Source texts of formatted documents
***
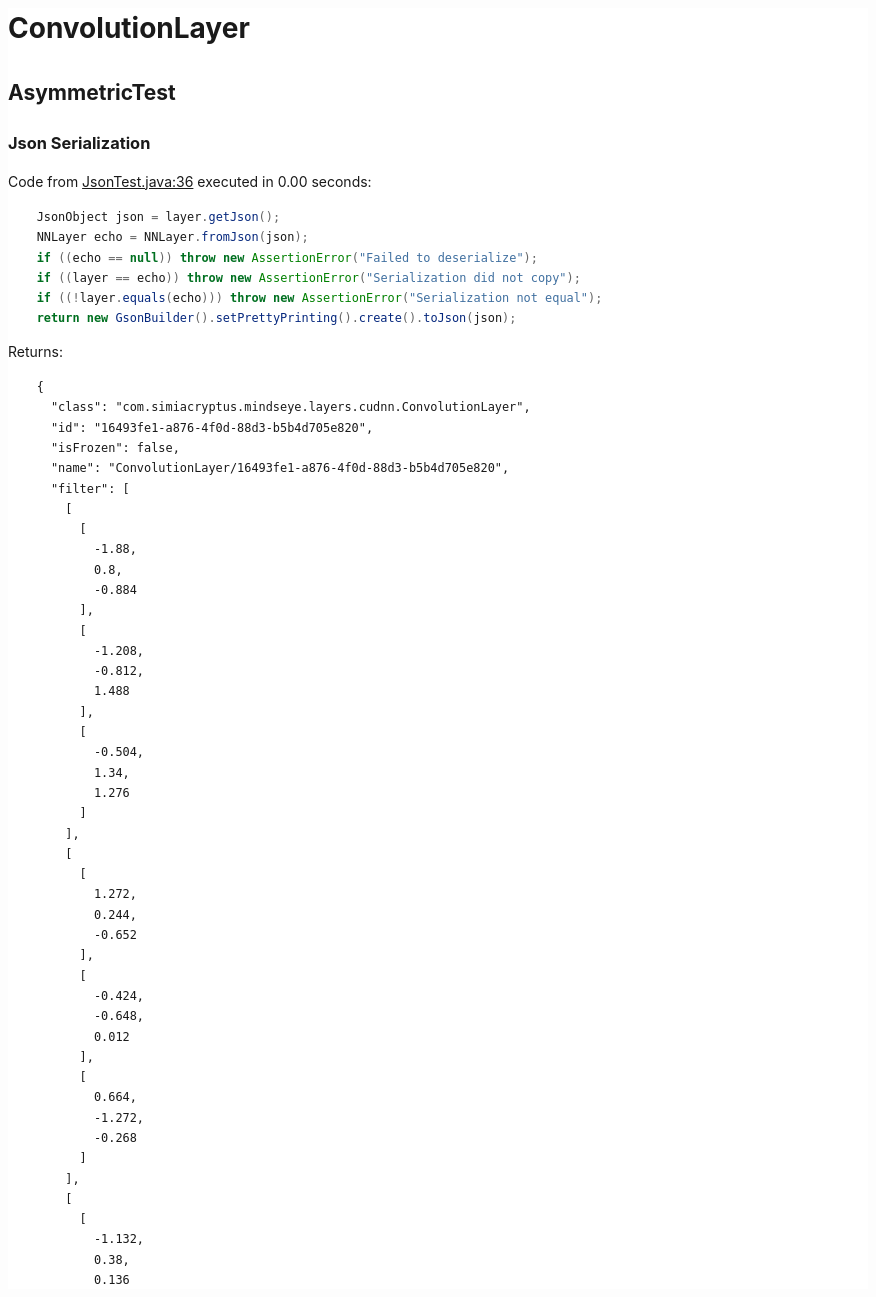 # ConvolutionLayer
## AsymmetricTest
### Json Serialization
Code from [JsonTest.java:36](../../../../../../../../src/main/java/com/simiacryptus/mindseye/test/unit/JsonTest.java#L36) executed in 0.00 seconds: 
```java
    JsonObject json = layer.getJson();
    NNLayer echo = NNLayer.fromJson(json);
    if ((echo == null)) throw new AssertionError("Failed to deserialize");
    if ((layer == echo)) throw new AssertionError("Serialization did not copy");
    if ((!layer.equals(echo))) throw new AssertionError("Serialization not equal");
    return new GsonBuilder().setPrettyPrinting().create().toJson(json);
```

Returns: 

```
    {
      "class": "com.simiacryptus.mindseye.layers.cudnn.ConvolutionLayer",
      "id": "16493fe1-a876-4f0d-88d3-b5b4d705e820",
      "isFrozen": false,
      "name": "ConvolutionLayer/16493fe1-a876-4f0d-88d3-b5b4d705e820",
      "filter": [
        [
          [
            -1.88,
            0.8,
            -0.884
          ],
          [
            -1.208,
            -0.812,
            1.488
          ],
          [
            -0.504,
            1.34,
            1.276
          ]
        ],
        [
          [
            1.272,
            0.244,
            -0.652
          ],
          [
            -0.424,
            -0.648,
            0.012
          ],
          [
            0.664,
            -1.272,
            -0.268
          ]
        ],
        [
          [
            -1.132,
            0.38,
            0.136
```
***
§ EXERCISE DESCRIPTION
Every entry above needs to be retyped exactly; drop the pictures.

§ RESPONSE TO THIS EXERCISE
 # ConvolutionLayer
## AsymmetricTest
### Json Serialization
Code from [JsonTest.java:36](../../../../../../../../src/main/java/com/simiacryptus/mindseye/test/unit/JsonTest.java#L36) executed in 0.00 seconds: 
```java
    JsonObject json = layer.getJson();
    NNLayer echo = NNLayer.fromJson(json);
    if ((echo == null)) throw new AssertionError("Failed to deserialize");
    if ((layer == echo)) throw new AssertionError("Serialization did not copy");
    if ((!layer.equals(echo))) throw new AssertionError("Serialization not equal");
    return new GsonBuilder().setPrettyPrinting().create().toJson(json);
```

Returns: 

```
    {
      "class": "com.simiacryptus.mindseye.layers.cudnn.ConvolutionLayer",
      "id": "16493fe1-a876-4f0d-88d3-b5b4d705e820",
      "isFrozen": false,
      "name": "ConvolutionLayer/16493fe1-a876-4f0d-88d3-b5b4d705e820",
      "filter": [
        [
          [
            -1.88,
            0.8,
            -0.884
          ],
          [
            -1.208,
            -0.812,
            1.488
          ],
          [
            -0.504,
            1.34,
            1.276
          ]
        ],
        [
          [
            1.272,
            0.244,
            -0.652
          ],
          [
            -0.424,
            -0.648,
            0.012
          ],
          [
            0.664,
            -1.272,
            -0.268
          ]
        ],
        [
          [
            -1.132,
            0.38,
            0.136
```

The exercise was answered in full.